Each record is to be repeated exactly as it stands below.

——

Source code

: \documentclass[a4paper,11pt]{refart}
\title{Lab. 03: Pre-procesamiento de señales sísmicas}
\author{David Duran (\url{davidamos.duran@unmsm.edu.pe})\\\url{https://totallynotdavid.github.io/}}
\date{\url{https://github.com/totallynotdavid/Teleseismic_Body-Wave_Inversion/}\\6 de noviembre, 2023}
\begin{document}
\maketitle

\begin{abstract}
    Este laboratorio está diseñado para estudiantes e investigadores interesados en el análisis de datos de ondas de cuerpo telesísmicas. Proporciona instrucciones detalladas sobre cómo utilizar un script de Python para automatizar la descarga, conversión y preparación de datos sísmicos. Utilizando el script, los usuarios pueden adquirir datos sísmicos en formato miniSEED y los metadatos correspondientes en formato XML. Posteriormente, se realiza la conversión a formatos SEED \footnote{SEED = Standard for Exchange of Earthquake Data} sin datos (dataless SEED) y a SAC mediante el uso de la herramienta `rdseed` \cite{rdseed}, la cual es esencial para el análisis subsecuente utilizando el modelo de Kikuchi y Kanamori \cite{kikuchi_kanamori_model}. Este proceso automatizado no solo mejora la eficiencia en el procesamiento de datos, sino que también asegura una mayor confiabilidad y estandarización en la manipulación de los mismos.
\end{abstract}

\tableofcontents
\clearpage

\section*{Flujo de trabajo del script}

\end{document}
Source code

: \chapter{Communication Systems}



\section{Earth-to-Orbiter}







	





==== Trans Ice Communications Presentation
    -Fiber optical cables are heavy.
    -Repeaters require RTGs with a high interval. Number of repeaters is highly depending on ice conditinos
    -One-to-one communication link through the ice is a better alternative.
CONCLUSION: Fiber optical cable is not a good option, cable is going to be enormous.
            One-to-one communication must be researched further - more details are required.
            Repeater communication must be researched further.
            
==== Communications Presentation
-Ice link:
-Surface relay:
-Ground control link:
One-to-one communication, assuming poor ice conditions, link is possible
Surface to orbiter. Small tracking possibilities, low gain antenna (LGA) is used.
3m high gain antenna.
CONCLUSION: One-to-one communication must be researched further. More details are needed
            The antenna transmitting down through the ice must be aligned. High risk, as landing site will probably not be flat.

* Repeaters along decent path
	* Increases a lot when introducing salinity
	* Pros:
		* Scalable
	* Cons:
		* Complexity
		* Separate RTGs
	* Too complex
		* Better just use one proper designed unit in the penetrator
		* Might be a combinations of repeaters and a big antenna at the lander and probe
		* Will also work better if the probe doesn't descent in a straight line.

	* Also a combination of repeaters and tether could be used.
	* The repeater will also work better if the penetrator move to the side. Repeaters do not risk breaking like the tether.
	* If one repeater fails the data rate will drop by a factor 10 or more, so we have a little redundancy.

——

Solved exercise —
Source code

: \documentclass[a4paper,11pt]{refart}
\title{Lab. 03: Pre-procesamiento de señales sísmicas}
\author{David Duran (\url{davidamos.duran@unmsm.edu.pe})\\\url{https://totallynotdavid.github.io/}}
\date{\url{https://github.com/totallynotdavid/Teleseismic_Body-Wave_Inversion/}\\6 de noviembre, 2023}
\begin{document}
\maketitle

\begin{abstract}
    Este laboratorio está diseñado para estudiantes e investigadores interesados en el análisis de datos de ondas de cuerpo telesísmicas. Proporciona instrucciones detalladas sobre cómo utilizar un script de Python para automatizar la descarga, conversión y preparación de datos sísmicos. Utilizando el script, los usuarios pueden adquirir datos sísmicos en formato miniSEED y los metadatos correspondientes en formato XML. Posteriormente, se realiza la conversión a formatos SEED \footnote{SEED = Standard for Exchange of Earthquake Data} sin datos (dataless SEED) y a SAC mediante el uso de la herramienta `rdseed` \cite{rdseed}, la cual es esencial para el análisis subsecuente utilizando el modelo de Kikuchi y Kanamori \cite{kikuchi_kanamori_model}. Este proceso automatizado no solo mejora la eficiencia en el procesamiento de datos, sino que también asegura una mayor confiabilidad y estandarización en la manipulación de los mismos.
\end{abstract}

\tableofcontents
\clearpage

\section*{Flujo de trabajo del script}

\end{document}
Source code

: \chapter{Communication Systems}



\section{Earth-to-Orbiter}







	





==== Trans Ice Communications Presentation
    -Fiber optical cables are heavy.
    -Repeaters require RTGs with a high interval. Number of repeaters is highly depending on ice conditinos
    -One-to-one communication link through the ice is a better alternative.
CONCLUSION: Fiber optical cable is not a good option, cable is going to be enormous.
            One-to-one communication must be researched further - more details are required.
            Repeater communication must be researched further.
            
==== Communications Presentation
-Ice link:
-Surface relay:
-Ground control link:
One-to-one communication, assuming poor ice conditions, link is possible
Surface to orbiter. Small tracking possibilities, low gain antenna (LGA) is used.
3m high gain antenna.
CONCLUSION: One-to-one communication must be researched further. More details are needed
            The antenna transmitting down through the ice must be aligned. High risk, as landing site will probably not be flat.

* Repeaters along decent path
	* Increases a lot when introducing salinity
	* Pros:
		* Scalable
	* Cons:
		* Complexity
		* Separate RTGs
	* Too complex
		* Better just use one proper designed unit in the penetrator
		* Might be a combinations of repeaters and a big antenna at the lander and probe
		* Will also work better if the probe doesn't descent in a straight line.

	* Also a combination of repeaters and tether could be used.
	* The repeater will also work better if the penetrator move to the side. Repeaters do not risk breaking like the tether.
	* If one repeater fails the data rate will drop by a factor 10 or more, so we have a little redundancy.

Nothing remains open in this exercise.